This case involves a company that suffered an internal data breach. As a result, over 200 of the company’s employees had their personal information, including social security numbers, and addresses, compromised. The employer offered to cover the expenses of identity protection for a set period of time, but the employees pushed back on this cap claiming that criminals often wait to use such information. An expert in identity theft was sought to discuss the cost of keeping employee identities safe in the long-term as well sas the tendencies of identity thieves.
Question(s) For Expert Witness
- 1. How do criminals tend to use stolen personal information?
- 2. Are you able to evaluate the cost of protecting someone's identity over the long-term?

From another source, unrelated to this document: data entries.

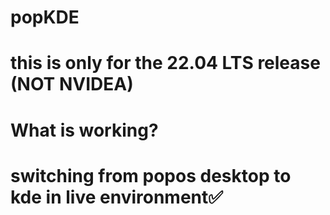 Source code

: # popKDE
# this is only for the 22.04 LTS release (NOT NVIDEA)
# What is working?

# switching from popos desktop to kde in live environment✅
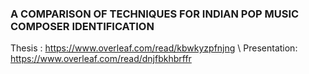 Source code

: ### A COMPARISON OF TECHNIQUES FOR INDIAN POP MUSIC COMPOSER IDENTIFICATION

Thesis : https://www.overleaf.com/read/kbwkyzpfnjng \\
Presentation: https://www.overleaf.com/read/dnjfbkhbrffr


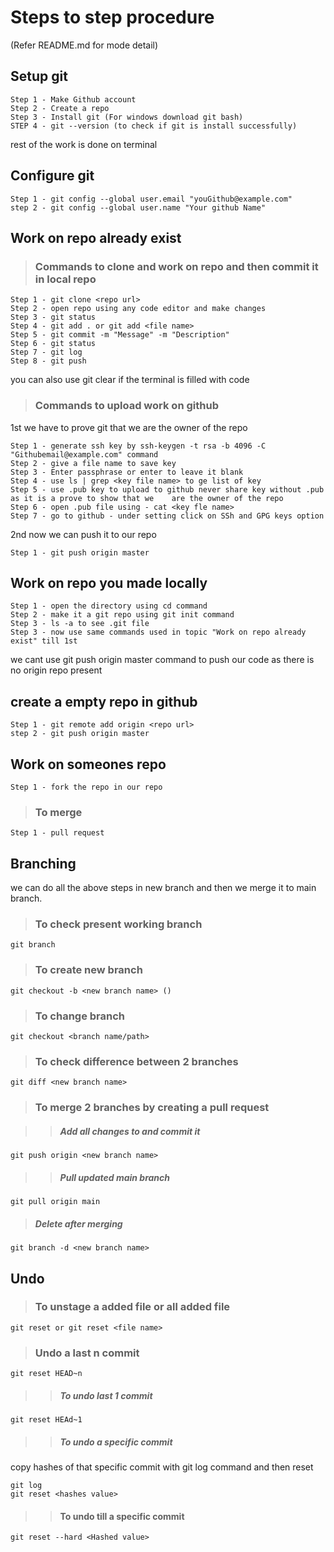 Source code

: # **Steps to step procedure**

(Refer README.md for mode detail)

## Setup git

    Step 1 - Make Github account
    Step 2 - Create a repo
    Step 3 - Install git (For windows download git bash)
    STEP 4 - git --version (to check if git is install successfully)

rest of the work is done on terminal

## Configure git

    Step 1 - git config --global user.email "youGithub@example.com"
    step 2 - git config --global user.name "Your github Name"

## Work on repo already exist

> ### Commands to clone and work on repo and then commit it in local repo

    Step 1 - git clone <repo url>
    Step 2 - open repo using any code editor and make changes
    Step 3 - git status
    Step 4 - git add . or git add <file name>
    Step 5 - git commit -m "Message" -m "Description"
    Step 6 - git status
    Step 7 - git log
    Step 8 - git push

you can also use git clear if the terminal is filled with code

> ### Commands to upload work on github

1st we have to prove git that we are the owner of the repo

    Step 1 - generate ssh key by ssh-keygen -t rsa -b 4096 -C "Githubemail@example.com" command
    Step 2 - give a file name to save key
    Step 3 - Enter passphrase or enter to leave it blank
    Step 4 - use ls | grep <key file name> to ge list of key
    Step 5 - use .pub key to upload to github never share key without .pub as it is a prove to show that we    are the owner of the repo
    Step 6 - open .pub file using - cat <key fle name>
    Step 7 - go to github - under setting click on SSh and GPG keys option

2nd now we can push it to our repo

    Step 1 - git push origin master

## Work on repo you made locally

    Step 1 - open the directory using cd command
    Step 2 - make it a git repo using git init command
    Step 3 - ls -a to see .git file
    Step 3 - now use same commands used in topic "Work on repo already exist" till 1st

we cant use git push origin master command to push our code as there is no origin repo present

## create a empty repo in github
   
    Step 1 - git remote add origin <repo url>
    step 2 - git push origin master

## Work on someones repo

    Step 1 - fork the repo in our repo

> ### To merge

    Step 1 - pull request

## Branching

we can do all the above steps in new branch and then we merge it to main branch.

> ### To check present working branch

    git branch

> ### To create new branch

    git checkout -b <new branch name> ()

> ### To change branch

    git checkout <branch name/path>

> ### To check difference between 2 branches

    git diff <new branch name>

> ### To merge 2 branches by creating a pull request

> > ##### Add all changes to <new branch> and commit it

    git push origin <new branch name>

> > ##### Pull updated main branch

    git pull origin main

> ##### Delete <new branch> after merging

    git branch -d <new branch name>

## Undo

> ### To unstage a added file or all added file

    git reset or git reset <file name>

> ### Undo a last n commit

    git reset HEAD~n

> > ##### To undo last 1 commit

    git reset HEAd~1

> > ##### To undo a specific commit
> >
copy hashes of that specific commit with git log command and then reset

    git log
    git reset <hashes value>

> > #### To undo till a specific commit

    git reset --hard <Hashed value>
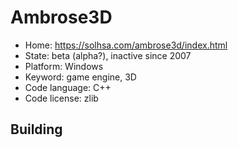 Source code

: # Ambrose3D

- Home: https://solhsa.com/ambrose3d/index.html
- State: beta (alpha?), inactive since 2007
- Platform: Windows
- Keyword: game engine, 3D
- Code language: C++
- Code license: zlib

## Building
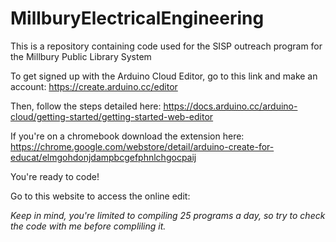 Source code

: # MillburyElectricalEngineering
This is a repository containing code used for the SISP outreach program for the Millbury Public Library System

To get signed up with the Arduino Cloud Editor, go to this link and make an account: https://create.arduino.cc/editor

Then, follow the steps detailed here: https://docs.arduino.cc/arduino-cloud/getting-started/getting-started-web-editor

If you're on a chromebook download the extension here: https://chrome.google.com/webstore/detail/arduino-create-for-educat/elmgohdonjdampbcgefphnlchgocpaij

You're ready to code!

Go to this website to access the online edit: 

*Keep in mind, you're limited to compiling 25 programs a day, so try to check the code with me before compliling it.*
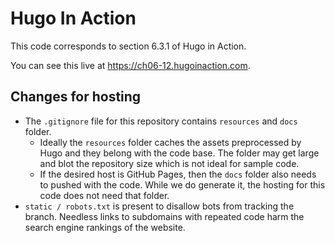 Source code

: Hugo In Action
===============

This code corresponds to section 6.3.1 of Hugo in Action.

You can see this live at https://ch06-12.hugoinaction.com.

Changes for hosting
--------------------

* The `.gitignore` file for this repository contains `resources` and `docs` folder.
  * Ideally the `resources` folder caches the assets preprocessed by Hugo and they belong with the code base. The folder may get large and blot the repository size which is not ideal for sample code.
  * If the desired host is GitHub Pages, then the `docs` folder also needs to pushed with the code. While we do generate it, the hosting for this code does not need that folder.
* `static / robots.txt` is present to disallow bots from tracking the branch. Needless links to subdomains with repeated code harm the search engine rankings of the website.

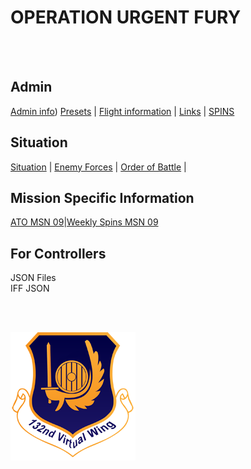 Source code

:# OPERATION URGENT FURY

<br>
<br>






## Admin
[Admin info](/OPUF-Brief/Docs/Admin/Admin.html)) [Presets](/Docs/Presets.md)  | [Flight information](/Docs/Flights.md) | [Links](/Docs/Links.md) | [SPINS](/Docs/SPINS.md)

## Situation
[Situation](/Docs/Situation.md) |  [Enemy Forces](/Docs/Enemy.md)  |  [Order of Battle](/Docs/OOB.md) |

## Mission Specific Information
[ATO MSN 09](/OPUF-Brief/Docs/ATO/ATO_9.html)|[Weekly Spins MSN 09](/Docs/SPINS_09.md)

## For Controllers
JSON Files <br>
IFF JSON





<br>
<br>




![132nd Logo](/Images/132ndLogosmall.png)
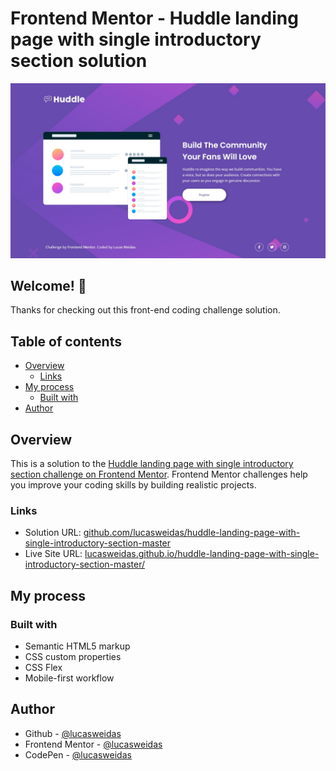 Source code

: # Frontend Mentor - Huddle landing page with single introductory section solution

![Preview for the Huddle landing page with single introductory section](./preview/desktop-preview.jpg)

## Welcome! 👋

Thanks for checking out this front-end coding challenge solution.

## Table of contents
- [Overview](#overview)
  - [Links](#links)
- [My process](#my-process)
  - [Built with](#built-with)
- [Author](#author)

## Overview

This is a solution to the [Huddle landing page with single introductory section challenge on Frontend Mentor](https://www.frontendmentor.io/challenges/huddle-landing-page-with-a-single-introductory-section-B_2Wvxgi0). Frontend Mentor challenges help you improve your coding skills by building realistic projects.

### Links

- Solution URL: [github.com/lucasweidas/huddle-landing-page-with-single-introductory-section-master](https://github.com/lucasweidas/huddle-landing-page-with-single-introductory-section-master)
- Live Site URL: [lucasweidas.github.io/huddle-landing-page-with-single-introductory-section-master/](https://lucasweidas.github.io/huddle-landing-page-with-single-introductory-section-master/)

## My process

### Built with

- Semantic HTML5 markup
- CSS custom properties
- CSS Flex
- Mobile-first workflow

## Author

- Github - [@lucasweidas](https://github.com/LucasWeidas)
- Frontend Mentor - [@lucasweidas](https://www.frontendmentor.io/profile/lucasweidas)
- CodePen - [@lucasweidas](https://codepen.io/lucasweidas)
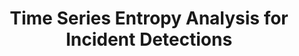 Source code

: ---
# Name of the project
title: "Time Series Entropy Analysis for Incident Detections"

# Short description of the project
description: >
  Incidents related to server outages can lead to unscheduled system downtime, unplanned costs and heavily affect the end user. Early detection of unfavorable system conditions can help in prevention of incidents or help in avoiding escalation to major level. To that end, we are integrating predictive analytics into an alerting solution for incidents at ING. This solution monitors server metrics on a stack to identify anomalous events and set up early warnings on potential problems.

# Is this project still active
active: true

# Is the project recruiting 
open: false

# Extra information about project
bonus: ""

# List all authors of the project
authors:
  - Pradyot Patil
  - Elvan Kula
  - Pinar Kahraman
  - Jerry Bons
  - Georgious Gousios

# List off all tracks this project corresponds to
tracks:
  - Software Analytics
---
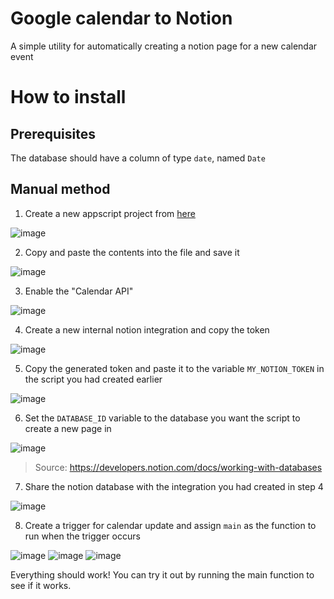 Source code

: # Google calendar to Notion

A simple utility for automatically creating a notion page for a new calendar event

# How to install

## Prerequisites 
The database should have a column of type `date`, named `Date`

## Manual method

1. Create a new appscript project from [here](https://script.google.com/home)

![image](https://user-images.githubusercontent.com/19757243/167087563-8fac5404-3f25-4faa-98c4-07ee14aa7298.png)

2. Copy and paste the contents into the file and save it 

![image](https://user-images.githubusercontent.com/19757243/167087871-466aee81-26bd-4c9b-bfeb-f7e51e72c7f6.png)

3. Enable the "Calendar API"

![image](https://user-images.githubusercontent.com/19757243/167088148-15952990-c516-4c62-b7c1-783ac863e094.png)

4. Create a new internal notion integration and copy the token 

![image](https://user-images.githubusercontent.com/19757243/167088801-d4b58756-e30e-44dd-8f79-392f39a16aeb.png)


5. Copy the generated token and paste it to the variable `MY_NOTION_TOKEN` in the script you had created earlier

![image](https://user-images.githubusercontent.com/19757243/167088972-57ff4fae-b1f6-4d9d-9987-c658c4c2e1e5.png)

6. Set the `DATABASE_ID` variable to the database you want the script to create a new page in 

![image](https://user-images.githubusercontent.com/19757243/167089263-00c4912e-df35-40a5-a0bb-b58779fac932.png)
> Source: https://developers.notion.com/docs/working-with-databases

7. Share the notion database with the integration you had created in step 4

![image](https://user-images.githubusercontent.com/19757243/167089615-83bc8259-0538-49cb-84f5-5dbb6f1be634.png)

8. Create a trigger for calendar update and assign `main` as the function to run when the trigger occurs

![image](https://user-images.githubusercontent.com/19757243/167089831-439c4ab9-30bd-4ad1-a0cf-cc508c25c352.png)
![image](https://user-images.githubusercontent.com/19757243/167089889-2f92b23a-2b72-4ff3-ba4e-4f5603f000f5.png)
![image](https://user-images.githubusercontent.com/19757243/167090063-58cf2f3a-670c-4862-a4a4-1ad66263c1f9.png)


Everything should work! You can try it out by running the main function to see if it works.


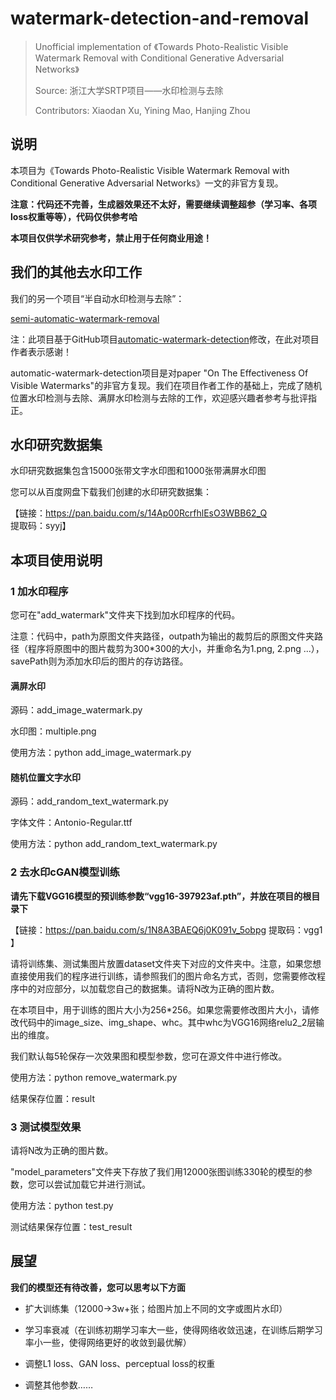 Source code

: # watermark-detection-and-removal

> Unofficial implementation of 《Towards Photo-Realistic Visible Watermark Removal with Conditional Generative Adversarial Networks》
>
> Source: 浙江大学SRTP项目——水印检测与去除
>
> Contributors: Xiaodan Xu, Yining Mao, Hanjing Zhou

## 说明

本项目为《Towards Photo-Realistic Visible Watermark Removal with Conditional Generative Adversarial Networks》一文的非官方复现。

**注意：代码还不完善，生成器效果还不太好，需要继续调整超参（学习率、各项loss权重等等），代码仅供参考哈**

**本项目仅供学术研究参考，禁止用于任何商业用途！**



## 我们的其他去水印工作

我们的另一个项目“半自动水印检测与去除”：

[semi-automatic-watermark-removal](https://github.com/doriscullen/semi-automatic-watermark-removal)

注：此项目基于GitHub项目[automatic-watermark-detection](https://github.com/rohitrango/automatic-watermark-detection)修改，在此对项目作者表示感谢！

automatic-watermark-detection项目是对paper "On The Effectiveness Of Visible Watermarks"的非官方复现。我们在项目作者工作的基础上，完成了随机位置水印检测与去除、满屏水印检测与去除的工作，欢迎感兴趣者参考与批评指正。



## 水印研究数据集

水印研究数据集包含15000张带文字水印图和1000张带满屏水印图

您可以从百度网盘下载我们创建的水印研究数据集：

【链接：https://pan.baidu.com/s/14Ap00RcrfhlEsO3WBB62_Q	提取码：syyj】



## 本项目使用说明

### 1 加水印程序

您可在"add_watermark"文件夹下找到加水印程序的代码。

注意：代码中，path为原图文件夹路径，outpath为输出的裁剪后的原图文件夹路径（程序将原图中的图片裁剪为300*300的大小，并重命名为1.png, 2.png ...），savePath则为添加水印后的图片的存访路径。

#### 满屏水印

源码：add_image_watermark.py

水印图：multiple.png

使用方法：python add_image_watermark.py

#### 随机位置文字水印

源码：add_random_text_watermark.py

字体文件：Antonio-Regular.ttf

使用方法：python add_random_text_watermark.py

### 2 去水印cGAN模型训练

**请先下载VGG16模型的预训练参数“vgg16-397923af.pth”，并放在项目的根目录下**

【链接：https://pan.baidu.com/s/1N8A3BAEQ6j0K091v_5obpg 	提取码：vgg1 】

请将训练集、测试集图片放置dataset文件夹下对应的文件夹中。注意，如果您想直接使用我们的程序进行训练，请参照我们的图片命名方式，否则，您需要修改程序中的对应部分，以加载您自己的数据集。请将N改为正确的图片数。

在本项目中，用于训练的图片大小为256*256。如果您需要修改图片大小，请修改代码中的image_size、img_shape、whc。其中whc为VGG16网络relu2_2层输出的维度。

我们默认每5轮保存一次效果图和模型参数，您可在源文件中进行修改。

使用方法：python remove_watermark.py

结果保存位置：result

### 3 测试模型效果

请将N改为正确的图片数。

"model_parameters"文件夹下存放了我们用12000张图训练330轮的模型的参数，您可以尝试加载它并进行测试。

使用方法：python test.py

测试结果保存位置：test_result



## 展望

**我们的模型还有待改善，您可以思考以下方面**

- 扩大训练集（12000->3w+张；给图片加上不同的文字或图片水印）

- 学习率衰减（在训练初期学习率大一些，使得网络收敛迅速，在训练后期学习率小一些，使得网络更好的收敛到最优解）

- 调整L1 loss、GAN loss、perceptual loss的权重

- 调整其他参数……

Expert Witness Response E-061146
I previously ran the Identity Fraud Task Force at the FBI and spent 18+ years focused on white-collar crime. Now I consult for many big law firms and some mortgage businesses. Over the course of my career, I have seen thieves get much more sophisticated regarding their timing when using stolen information. They will often go dormant and take years to mine or utilize information. That info gets sold over and over again. As for long-term costs, victims like these will need to monitor their credit for the rest of their lives, using a service like LifeLock and subscribing to various credit bureaus. In addition to those costs, there is also a lot of stress and anxiety involved, as well as the sheer time required to address the theft. I actively consult now with a mortgage company where I see persistent and prevalent problems with identity theft.